§ **TASK DIRECTIONS**:
Count each line below that has "newcommand" anywhere in it. Answer with the total alone.

Stored data entries
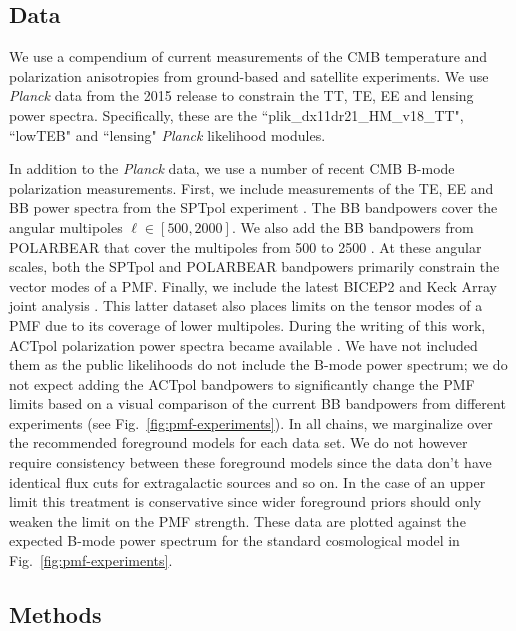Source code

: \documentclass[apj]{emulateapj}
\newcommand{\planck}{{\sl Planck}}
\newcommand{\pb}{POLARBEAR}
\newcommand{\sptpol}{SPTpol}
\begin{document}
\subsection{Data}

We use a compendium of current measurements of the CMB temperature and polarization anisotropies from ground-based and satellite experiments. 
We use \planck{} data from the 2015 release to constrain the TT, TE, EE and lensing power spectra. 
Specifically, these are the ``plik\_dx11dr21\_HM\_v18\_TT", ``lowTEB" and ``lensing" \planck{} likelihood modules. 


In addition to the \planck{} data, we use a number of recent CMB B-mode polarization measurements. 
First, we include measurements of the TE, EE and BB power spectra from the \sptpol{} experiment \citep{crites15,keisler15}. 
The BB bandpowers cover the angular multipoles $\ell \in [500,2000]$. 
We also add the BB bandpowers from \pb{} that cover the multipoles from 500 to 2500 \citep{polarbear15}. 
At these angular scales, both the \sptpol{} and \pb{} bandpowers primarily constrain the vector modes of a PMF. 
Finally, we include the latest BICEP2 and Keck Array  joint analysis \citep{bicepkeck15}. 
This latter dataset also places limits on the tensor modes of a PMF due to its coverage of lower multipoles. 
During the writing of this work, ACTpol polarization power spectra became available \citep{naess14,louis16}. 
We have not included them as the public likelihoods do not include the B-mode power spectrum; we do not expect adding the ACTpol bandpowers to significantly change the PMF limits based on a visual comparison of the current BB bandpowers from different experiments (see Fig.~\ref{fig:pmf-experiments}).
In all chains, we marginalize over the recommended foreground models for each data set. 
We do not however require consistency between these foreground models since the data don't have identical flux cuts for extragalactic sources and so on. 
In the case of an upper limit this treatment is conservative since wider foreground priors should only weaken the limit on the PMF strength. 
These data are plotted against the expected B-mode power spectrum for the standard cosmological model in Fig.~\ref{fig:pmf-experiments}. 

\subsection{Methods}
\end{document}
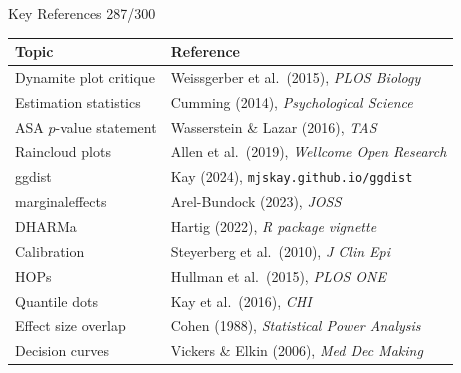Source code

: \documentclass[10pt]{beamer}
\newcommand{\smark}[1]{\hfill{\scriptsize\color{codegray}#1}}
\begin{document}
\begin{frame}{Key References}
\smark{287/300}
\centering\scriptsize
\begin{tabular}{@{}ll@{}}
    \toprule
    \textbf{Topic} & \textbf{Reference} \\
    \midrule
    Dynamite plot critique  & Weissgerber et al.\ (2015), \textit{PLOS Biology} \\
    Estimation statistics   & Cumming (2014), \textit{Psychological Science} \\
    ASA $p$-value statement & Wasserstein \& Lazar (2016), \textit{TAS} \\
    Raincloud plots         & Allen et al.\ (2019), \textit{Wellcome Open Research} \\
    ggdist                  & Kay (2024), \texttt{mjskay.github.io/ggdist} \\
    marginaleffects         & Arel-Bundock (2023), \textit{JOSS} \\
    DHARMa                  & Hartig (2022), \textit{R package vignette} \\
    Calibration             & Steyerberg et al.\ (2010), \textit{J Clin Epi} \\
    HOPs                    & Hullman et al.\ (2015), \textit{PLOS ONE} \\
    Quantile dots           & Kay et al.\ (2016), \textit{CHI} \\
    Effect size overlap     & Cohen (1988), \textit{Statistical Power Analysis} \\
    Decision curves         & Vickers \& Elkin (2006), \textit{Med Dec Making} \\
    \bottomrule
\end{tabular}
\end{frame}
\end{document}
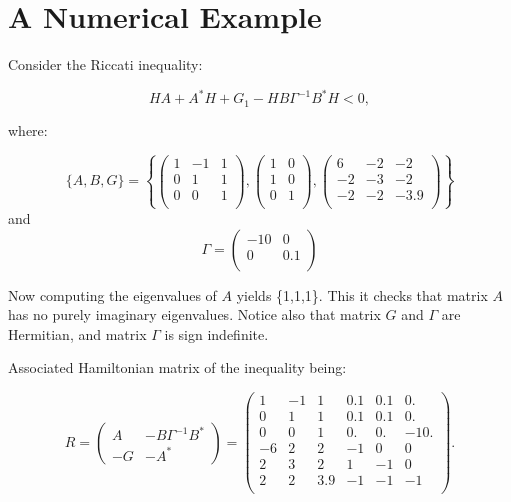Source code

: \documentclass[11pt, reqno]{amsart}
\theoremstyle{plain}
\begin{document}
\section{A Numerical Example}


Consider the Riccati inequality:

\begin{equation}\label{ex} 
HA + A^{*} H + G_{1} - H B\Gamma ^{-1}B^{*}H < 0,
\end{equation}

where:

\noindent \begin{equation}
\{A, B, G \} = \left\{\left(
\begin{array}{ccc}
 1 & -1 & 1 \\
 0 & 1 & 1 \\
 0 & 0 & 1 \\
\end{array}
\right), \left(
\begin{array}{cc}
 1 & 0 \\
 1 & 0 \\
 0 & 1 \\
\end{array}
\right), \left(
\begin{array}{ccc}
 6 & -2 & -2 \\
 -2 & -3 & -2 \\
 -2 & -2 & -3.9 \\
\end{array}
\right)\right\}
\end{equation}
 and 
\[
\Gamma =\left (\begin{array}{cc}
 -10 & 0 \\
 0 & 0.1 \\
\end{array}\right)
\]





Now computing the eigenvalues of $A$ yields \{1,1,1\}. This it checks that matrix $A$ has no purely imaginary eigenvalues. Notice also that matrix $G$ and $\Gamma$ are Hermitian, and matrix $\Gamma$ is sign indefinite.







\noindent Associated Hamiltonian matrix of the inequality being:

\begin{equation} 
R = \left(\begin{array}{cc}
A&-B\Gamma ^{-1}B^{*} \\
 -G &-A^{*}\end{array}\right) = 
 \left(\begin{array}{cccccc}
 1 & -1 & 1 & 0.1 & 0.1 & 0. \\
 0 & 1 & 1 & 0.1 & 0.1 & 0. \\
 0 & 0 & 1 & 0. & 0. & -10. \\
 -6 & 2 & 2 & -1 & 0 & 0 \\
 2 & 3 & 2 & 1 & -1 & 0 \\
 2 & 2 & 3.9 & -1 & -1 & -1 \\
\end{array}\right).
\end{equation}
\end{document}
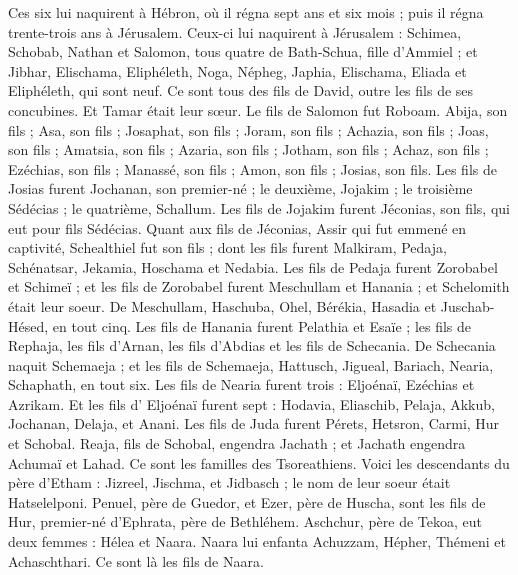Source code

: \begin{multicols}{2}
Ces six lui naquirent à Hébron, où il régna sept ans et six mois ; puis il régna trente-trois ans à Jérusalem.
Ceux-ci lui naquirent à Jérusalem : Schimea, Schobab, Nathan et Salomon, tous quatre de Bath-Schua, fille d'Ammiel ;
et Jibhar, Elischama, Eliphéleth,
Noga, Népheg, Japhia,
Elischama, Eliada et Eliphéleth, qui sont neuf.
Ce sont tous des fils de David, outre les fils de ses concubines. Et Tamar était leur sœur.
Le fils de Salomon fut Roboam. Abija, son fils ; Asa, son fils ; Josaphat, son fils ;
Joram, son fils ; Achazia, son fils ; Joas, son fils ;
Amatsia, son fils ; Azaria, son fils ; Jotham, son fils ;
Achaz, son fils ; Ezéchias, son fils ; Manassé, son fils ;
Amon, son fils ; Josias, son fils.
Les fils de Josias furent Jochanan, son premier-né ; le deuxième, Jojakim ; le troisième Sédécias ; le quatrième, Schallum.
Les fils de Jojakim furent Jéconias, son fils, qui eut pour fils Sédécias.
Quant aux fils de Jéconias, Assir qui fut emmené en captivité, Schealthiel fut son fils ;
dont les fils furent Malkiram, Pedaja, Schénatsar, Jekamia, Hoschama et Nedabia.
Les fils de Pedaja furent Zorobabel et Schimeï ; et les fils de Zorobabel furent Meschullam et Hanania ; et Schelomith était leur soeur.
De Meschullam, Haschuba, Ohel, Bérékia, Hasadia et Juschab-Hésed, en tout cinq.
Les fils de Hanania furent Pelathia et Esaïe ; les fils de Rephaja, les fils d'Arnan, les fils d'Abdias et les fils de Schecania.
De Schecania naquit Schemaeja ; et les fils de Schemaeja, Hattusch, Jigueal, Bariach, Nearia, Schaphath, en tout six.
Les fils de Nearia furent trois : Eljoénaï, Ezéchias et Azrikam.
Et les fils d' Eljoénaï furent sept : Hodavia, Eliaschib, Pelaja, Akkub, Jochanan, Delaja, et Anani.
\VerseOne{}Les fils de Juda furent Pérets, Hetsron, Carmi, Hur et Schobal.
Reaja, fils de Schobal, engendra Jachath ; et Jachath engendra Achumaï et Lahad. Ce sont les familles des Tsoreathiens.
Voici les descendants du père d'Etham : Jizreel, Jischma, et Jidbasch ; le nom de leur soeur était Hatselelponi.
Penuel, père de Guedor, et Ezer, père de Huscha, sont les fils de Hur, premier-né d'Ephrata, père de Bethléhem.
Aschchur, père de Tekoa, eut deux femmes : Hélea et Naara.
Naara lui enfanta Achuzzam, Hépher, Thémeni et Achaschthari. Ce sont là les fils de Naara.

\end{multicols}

§ **ANSWER TO THE PROBLEM**:
4